Cinémasteak

Le massacre des innocents

d'Lëtzebuerger Land du 04.06.2021

On peut l’affirmer sans trembler : Umberto D. (1952) est l’un des plus beaux films du néoréalisme italien. Cette réussite, on la doit, une fois de plus, à la collaboration entre Vittorio De Sica et le scénariste Cesare Zavattini, avec lequel il réalisa quatre films au lendemain de la guerre (Sciuscià, 1946 ; Ladri di biciclette, 1948 et Miracolo a Milano, 1951).

Le titre renvoie secrètement au père du réalisateur, Umberto De Sica, auquel le film est dédié, mais aussi à son protagoniste, Umberto Domenico Ferrari, fonctionnaire du ministère des Travaux publics à la retraite.
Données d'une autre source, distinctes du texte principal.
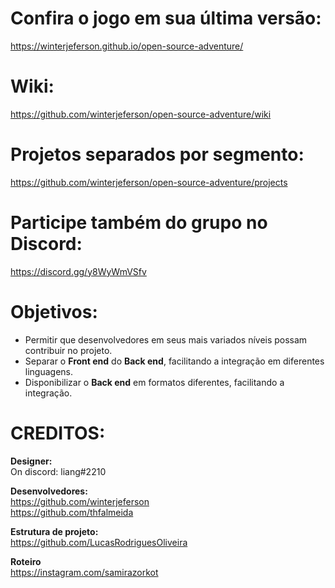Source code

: # **Confira o jogo em sua última versão:**
https://winterjeferson.github.io/open-source-adventure/

# **Wiki:**
https://github.com/winterjeferson/open-source-adventure/wiki

# **Projetos separados por segmento:**
https://github.com/winterjeferson/open-source-adventure/projects

# **Participe também do grupo no Discord:**
https://discord.gg/y8WyWmVSfv

# **Objetivos:**
* Permitir que desenvolvedores em seus mais variados níveis possam contribuir no projeto.
* Separar o **Front end** do **Back end**, facilitando a integração em diferentes linguagens.
* Disponibilizar o **Back end** em formatos diferentes, facilitando a integração.



# **CREDITOS:**

**Designer:**
<br/>
On discord: liang#2210

**Desenvolvedores:**
<br/>
https://github.com/winterjeferson
<br/>
https://github.com/thfalmeida

**Estrutura de projeto:**
<br/>
https://github.com/LucasRodriguesOliveira

**Roteiro**
<br/>
https://instagram.com/samirazorkot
Pour ce rôle, le cinéaste cherche un « visage neuf, anonyme » avec des « yeux honnêtes », note-t-il dans ses mémoires (La Porta del Cielo. Memorie 1901-1952). Il trouvera finalement son interprète au cours d’une promenade sur la Piazza della Minerva, à Rome : il s’appelle Carlo Battisti et exerce à l’université de Florence en tant que professeur de philologie. Il a soixante-cinq ans et ne possède aucune expérience du jeu d’acteur. Rendre visible des anonymes, faire comprendre que l’Histoire est le fait de toutes et tous, comptent parmi les principes fondateurs du néoréalisme.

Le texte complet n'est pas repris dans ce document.